» Work to be completed: When you copy the listing, reproduce each line as it appears and omit every image.

[[ Extracted information open ]]

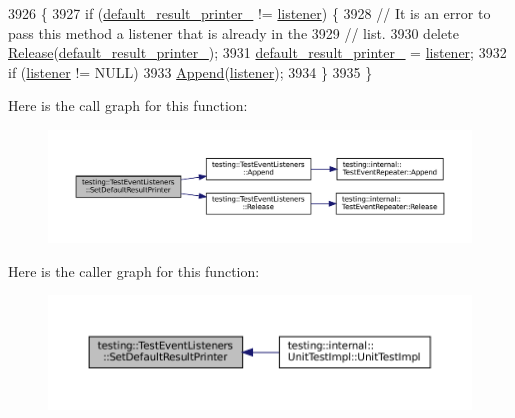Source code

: \begin{DoxyCode}
3926                                                                             \{
3927   \textcolor{keywordflow}{if} (\hyperlink{classtesting_1_1TestEventListeners_a9ff9ebc31a9a52e5f108661cfcb7ecd9}{default\_result\_printer\_} != \hyperlink{namespaceinteractive__marker_a0e579ab555212bb5e2c9f8a675b7618a}{listener}) \{
3928     \textcolor{comment}{// It is an error to pass this method a listener that is already in the}
3929     \textcolor{comment}{// list.}
3930     \textcolor{keyword}{delete} \hyperlink{classtesting_1_1TestEventListeners_a038c9fa1975f84d6f3d25b52bc7bccdd}{Release}(\hyperlink{classtesting_1_1TestEventListeners_a9ff9ebc31a9a52e5f108661cfcb7ecd9}{default\_result\_printer\_});
3931     \hyperlink{classtesting_1_1TestEventListeners_a9ff9ebc31a9a52e5f108661cfcb7ecd9}{default\_result\_printer\_} = \hyperlink{namespaceinteractive__marker_a0e579ab555212bb5e2c9f8a675b7618a}{listener};
3932     \textcolor{keywordflow}{if} (\hyperlink{namespaceinteractive__marker_a0e579ab555212bb5e2c9f8a675b7618a}{listener} != NULL)
3933       \hyperlink{classtesting_1_1TestEventListeners_a1207dce74d64c1c39ffa6105560536a0}{Append}(\hyperlink{namespaceinteractive__marker_a0e579ab555212bb5e2c9f8a675b7618a}{listener});
3934   \}
3935 \}
\end{DoxyCode}
Here is the call graph for this function\+:
\nopagebreak
\begin{figure}[H]
\begin{center}
\leavevmode
\includegraphics[width=350pt]{classtesting_1_1TestEventListeners_aeaab55da7c18c35fb12c27c18ff99955_cgraph}
\end{center}
\end{figure}
Here is the caller graph for this function\+:
\nopagebreak
\begin{figure}[H]
\begin{center}
\leavevmode
\includegraphics[width=350pt]{classtesting_1_1TestEventListeners_aeaab55da7c18c35fb12c27c18ff99955_icgraph}
\end{center}
\end{figure}
\mbox{\label{classtesting_1_1TestEventListeners_a36dbac47563ef8bb78cb467d11f5b4d9}} 
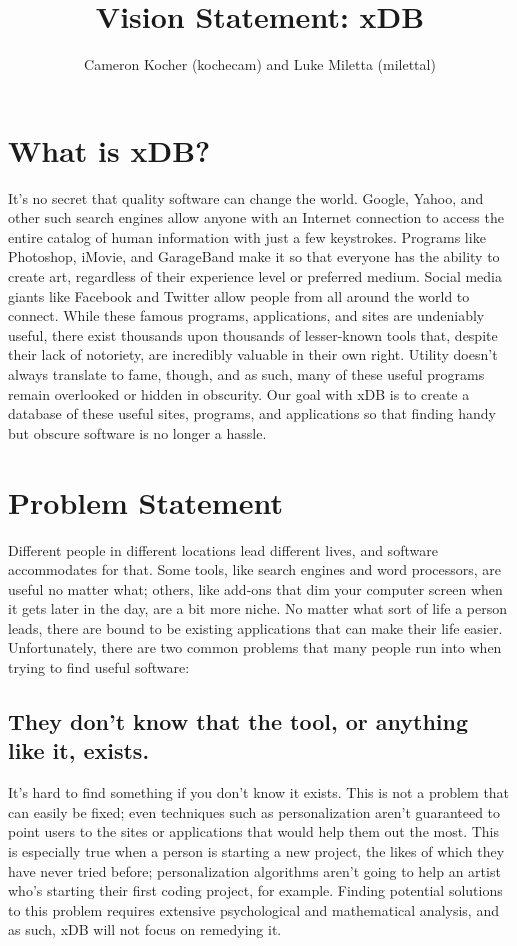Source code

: \documentclass[letterpaper,12pt,titlepage]{article}
\title{Vision Statement: xDB}
\author{Cameron Kocher (kochecam) and Luke Miletta (milettal)}
\begin{document}
\maketitle

\setcounter{tocdepth}{1}
\tableofcontents
\pagebreak

\section{What is xDB?}
It's no secret that quality software can change the world. Google, Yahoo, and other such search engines allow anyone with an Internet connection to access the entire catalog of human information with just a few keystrokes. Programs like Photoshop, iMovie, and GarageBand make it so that everyone has the ability to create art, regardless of their experience level or preferred medium. Social media giants like Facebook and Twitter allow people from all around the world to connect. While these famous programs, applications, and sites are undeniably useful, there exist thousands upon thousands of lesser-known tools that, despite their lack of notoriety, are incredibly valuable in their own right. Utility doesn't always translate to fame, though, and as such, many of these useful programs remain overlooked or hidden in obscurity. Our goal with xDB is to create a database of these useful sites, programs, and applications so that finding handy but obscure software is no longer a hassle.

\section{Problem Statement}
Different people in different locations lead different lives, and software accommodates for that. Some tools, like search engines and word processors, are useful no matter what; others, like add-ons that dim your computer screen when it gets later in the day, are a bit more niche. No matter what sort of life a person leads, there are bound to be existing applications that can make their life easier. Unfortunately, there are two common problems that many people run into when trying to find useful software:
\subsection{They don't know that the tool, or anything like it, exists.}
It's hard to find something if you don’t know it exists. This is not a problem that can easily be fixed; even techniques such as personalization aren't guaranteed to point users to the sites or applications that would help them out the most. This is especially true when a person is starting a new project, the likes of which they have never tried before; personalization algorithms aren't going to help an artist who's starting their first coding project, for example. Finding potential solutions to this problem requires extensive psychological and mathematical analysis, and as such, xDB will not focus on remedying it.
\end{document}
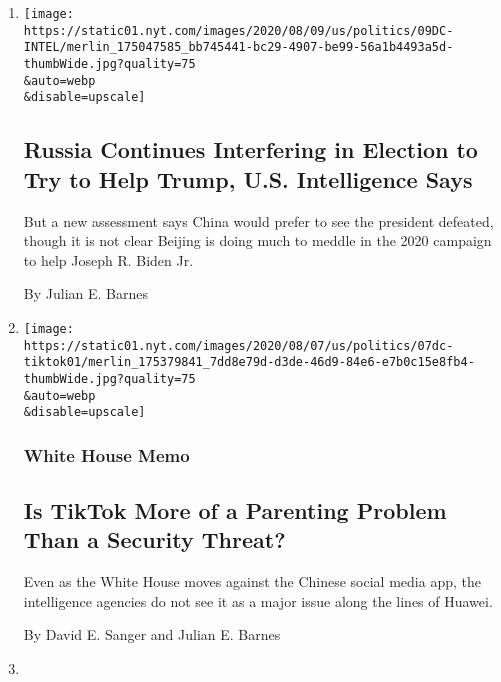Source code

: \begin{enumerate}
\def\labelenumi{\arabic{enumi}.}
\item
  \href{/2020/08/07/us/politics/russia-china-trump-biden-election-interference.html}{}

  \texttt{[image: https://static01.nyt.com/images/2020/08/09/us/politics/09DC-INTEL/merlin\_175047585\_bb745441-bc29-4907-be99-56a1b4493a5d-thumbWide.jpg?quality=75\\\&auto=webp\\\&disable=upscale]}

  \hypertarget{russia-continues-interfering-in-election-to-try-to-help-trump-us-intelligence-says}{%
  \subsection{Russia Continues Interfering in Election to Try to Help
  Trump, U.S. Intelligence
  Says}\label{russia-continues-interfering-in-election-to-try-to-help-trump-us-intelligence-says}}

  But a new assessment says China would prefer to see the president
  defeated, though it is not clear Beijing is doing much to meddle in
  the 2020 campaign to help Joseph R. Biden Jr.

  By Julian E. Barnes
\item
  \href{/2020/08/07/us/politics/tiktok-security-threat.html}{}

  \texttt{[image: https://static01.nyt.com/images/2020/08/07/us/politics/07dc-tiktok01/merlin\_175379841\_7dd8e79d-d3de-46d9-84e6-e7b0c15e8fb4-thumbWide.jpg?quality=75\\\&auto=webp\\\&disable=upscale]}

  \hypertarget{white-house-memo}{%
  \subsubsection{White House Memo}\label{white-house-memo}}

  \hypertarget{is-tiktok-more-of-a-parenting-problem-than-a-security-threat}{%
  \subsection{Is TikTok More of a Parenting Problem Than a Security
  Threat?}\label{is-tiktok-more-of-a-parenting-problem-than-a-security-threat}}

  Even as the White House moves against the Chinese social media app,
  the intelligence agencies do not see it as a major issue along the
  lines of Huawei.

  By David E. Sanger and Julian E. Barnes
\item
  \href{/2020/08/06/us/politics/election-meddling-texts-russia-iran.html}{}


\end{enumerate}
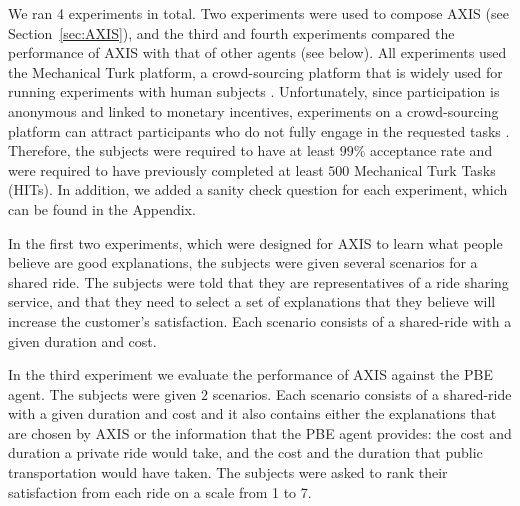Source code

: \documentclass[letterpaper]{article} %
\begin{document}
We ran 4 experiments in total. Two experiments were used to compose AXIS (see Section~\ref{sec:AXIS}), and the third and fourth experiments compared the performance of AXIS with that of other agents (see below).
All experiments used the Mechanical Turk platform, a crowd-sourcing platform that is widely used for running experiments with human subjects \cite{amir2012economic,paolacci2010running}.
Unfortunately, since participation is anonymous and linked to monetary incentives, experiments on a crowd-sourcing platform can attract participants who do not fully engage in the requested tasks \cite{turner2012using}. Therefore, the subjects were required to have at least $99\%$ acceptance rate and were required to have previously completed at least $500$ Mechanical Turk Tasks (HITs). In addition, we added a sanity check question for each experiment, which can be found in the Appendix.

In the first two experiments, which were designed for AXIS to learn what people believe are good explanations, the subjects were given several scenarios for a shared ride. The subjects were told that they are representatives of a ride sharing service, and that they need to select a set of explanations that they believe will increase the customer's satisfaction. Each scenario consists of a shared-ride with a given duration and cost.

In the third experiment we evaluate the performance of AXIS against the PBE agent. %
The subjects were given $2$ scenarios. Each scenario consists of a shared-ride with a given duration and cost and it also contains either the explanations that are chosen by AXIS or the information that the PBE agent provides:
the cost and duration a private ride would take, and the cost and the duration that public transportation would have taken. The subjects were asked to rank their satisfaction from each ride on a scale from 1 to 7.
\end{document}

[[ Extracted information closed ]]

» Exercise output:
Source code

: \begin{DoxyCode}
3926                                                                             \{
3927   \textcolor{keywordflow}{if} (\hyperlink{classtesting_1_1TestEventListeners_a9ff9ebc31a9a52e5f108661cfcb7ecd9}{default\_result\_printer\_} != \hyperlink{namespaceinteractive__marker_a0e579ab555212bb5e2c9f8a675b7618a}{listener}) \{
3928     \textcolor{comment}{// It is an error to pass this method a listener that is already in the}
3929     \textcolor{comment}{// list.}
3930     \textcolor{keyword}{delete} \hyperlink{classtesting_1_1TestEventListeners_a038c9fa1975f84d6f3d25b52bc7bccdd}{Release}(\hyperlink{classtesting_1_1TestEventListeners_a9ff9ebc31a9a52e5f108661cfcb7ecd9}{default\_result\_printer\_});
3931     \hyperlink{classtesting_1_1TestEventListeners_a9ff9ebc31a9a52e5f108661cfcb7ecd9}{default\_result\_printer\_} = \hyperlink{namespaceinteractive__marker_a0e579ab555212bb5e2c9f8a675b7618a}{listener};
3932     \textcolor{keywordflow}{if} (\hyperlink{namespaceinteractive__marker_a0e579ab555212bb5e2c9f8a675b7618a}{listener} != NULL)
3933       \hyperlink{classtesting_1_1TestEventListeners_a1207dce74d64c1c39ffa6105560536a0}{Append}(\hyperlink{namespaceinteractive__marker_a0e579ab555212bb5e2c9f8a675b7618a}{listener});
3934   \}
3935 \}
\end{DoxyCode}
Here is the call graph for this function\+:
\nopagebreak
\begin{figure}[H]
\begin{center}
\leavevmode
\includegraphics[width=350pt]{classtesting_1_1TestEventListeners_aeaab55da7c18c35fb12c27c18ff99955_cgraph}
\end{center}
\end{figure}
Here is the caller graph for this function\+:
\nopagebreak
\begin{figure}[H]
\begin{center}
\leavevmode
\includegraphics[width=350pt]{classtesting_1_1TestEventListeners_aeaab55da7c18c35fb12c27c18ff99955_icgraph}
\end{center}
\end{figure}
\mbox{\label{classtesting_1_1TestEventListeners_a36dbac47563ef8bb78cb467d11f5b4d9}} 
Source code

: \documentclass[letterpaper,12pt,titlepage]{article}
\title{Vision Statement: xDB}
\author{Cameron Kocher (kochecam) and Luke Miletta (milettal)}
\begin{document}
\maketitle

\setcounter{tocdepth}{1}
\tableofcontents
\pagebreak

\section{What is xDB?}
It's no secret that quality software can change the world. Google, Yahoo, and other such search engines allow anyone with an Internet connection to access the entire catalog of human information with just a few keystrokes. Programs like Photoshop, iMovie, and GarageBand make it so that everyone has the ability to create art, regardless of their experience level or preferred medium. Social media giants like Facebook and Twitter allow people from all around the world to connect. While these famous programs, applications, and sites are undeniably useful, there exist thousands upon thousands of lesser-known tools that, despite their lack of notoriety, are incredibly valuable in their own right. Utility doesn't always translate to fame, though, and as such, many of these useful programs remain overlooked or hidden in obscurity. Our goal with xDB is to create a database of these useful sites, programs, and applications so that finding handy but obscure software is no longer a hassle.

\section{Problem Statement}
Different people in different locations lead different lives, and software accommodates for that. Some tools, like search engines and word processors, are useful no matter what; others, like add-ons that dim your computer screen when it gets later in the day, are a bit more niche. No matter what sort of life a person leads, there are bound to be existing applications that can make their life easier. Unfortunately, there are two common problems that many people run into when trying to find useful software:
\subsection{They don't know that the tool, or anything like it, exists.}
It's hard to find something if you don’t know it exists. This is not a problem that can easily be fixed; even techniques such as personalization aren't guaranteed to point users to the sites or applications that would help them out the most. This is especially true when a person is starting a new project, the likes of which they have never tried before; personalization algorithms aren't going to help an artist who's starting their first coding project, for example. Finding potential solutions to this problem requires extensive psychological and mathematical analysis, and as such, xDB will not focus on remedying it.
\end{document}
Source code

: \begin{enumerate}
\def\labelenumi{\arabic{enumi}.}
\item
  \href{/2020/08/07/us/politics/russia-china-trump-biden-election-interference.html}{}

  \texttt{[image: https://static01.nyt.com/images/2020/08/09/us/politics/09DC-INTEL/merlin\_175047585\_bb745441-bc29-4907-be99-56a1b4493a5d-thumbWide.jpg?quality=75\\\&auto=webp\\\&disable=upscale]}

  \hypertarget{russia-continues-interfering-in-election-to-try-to-help-trump-us-intelligence-says}{%
  \subsection{Russia Continues Interfering in Election to Try to Help
  Trump, U.S. Intelligence
  Says}\label{russia-continues-interfering-in-election-to-try-to-help-trump-us-intelligence-says}}

  But a new assessment says China would prefer to see the president
  defeated, though it is not clear Beijing is doing much to meddle in
  the 2020 campaign to help Joseph R. Biden Jr.

  By Julian E. Barnes
\item
  \href{/2020/08/07/us/politics/tiktok-security-threat.html}{}

  \texttt{[image: https://static01.nyt.com/images/2020/08/07/us/politics/07dc-tiktok01/merlin\_175379841\_7dd8e79d-d3de-46d9-84e6-e7b0c15e8fb4-thumbWide.jpg?quality=75\\\&auto=webp\\\&disable=upscale]}

  \hypertarget{white-house-memo}{%
  \subsubsection{White House Memo}\label{white-house-memo}}

  \hypertarget{is-tiktok-more-of-a-parenting-problem-than-a-security-threat}{%
  \subsection{Is TikTok More of a Parenting Problem Than a Security
  Threat?}\label{is-tiktok-more-of-a-parenting-problem-than-a-security-threat}}

  Even as the White House moves against the Chinese social media app,
  the intelligence agencies do not see it as a major issue along the
  lines of Huawei.

  By David E. Sanger and Julian E. Barnes
\item
  \href{/2020/08/06/us/politics/election-meddling-texts-russia-iran.html}{}


\end{enumerate}
Source code

: \documentclass[letterpaper]{article} %
\begin{document}
We ran 4 experiments in total. Two experiments were used to compose AXIS (see Section~\ref{sec:AXIS}), and the third and fourth experiments compared the performance of AXIS with that of other agents (see below).
All experiments used the Mechanical Turk platform, a crowd-sourcing platform that is widely used for running experiments with human subjects \cite{amir2012economic,paolacci2010running}.
Unfortunately, since participation is anonymous and linked to monetary incentives, experiments on a crowd-sourcing platform can attract participants who do not fully engage in the requested tasks \cite{turner2012using}. Therefore, the subjects were required to have at least $99\%$ acceptance rate and were required to have previously completed at least $500$ Mechanical Turk Tasks (HITs). In addition, we added a sanity check question for each experiment, which can be found in the Appendix.

In the first two experiments, which were designed for AXIS to learn what people believe are good explanations, the subjects were given several scenarios for a shared ride. The subjects were told that they are representatives of a ride sharing service, and that they need to select a set of explanations that they believe will increase the customer's satisfaction. Each scenario consists of a shared-ride with a given duration and cost.

In the third experiment we evaluate the performance of AXIS against the PBE agent. %
The subjects were given $2$ scenarios. Each scenario consists of a shared-ride with a given duration and cost and it also contains either the explanations that are chosen by AXIS or the information that the PBE agent provides:
the cost and duration a private ride would take, and the cost and the duration that public transportation would have taken. The subjects were asked to rank their satisfaction from each ride on a scale from 1 to 7.
\end{document}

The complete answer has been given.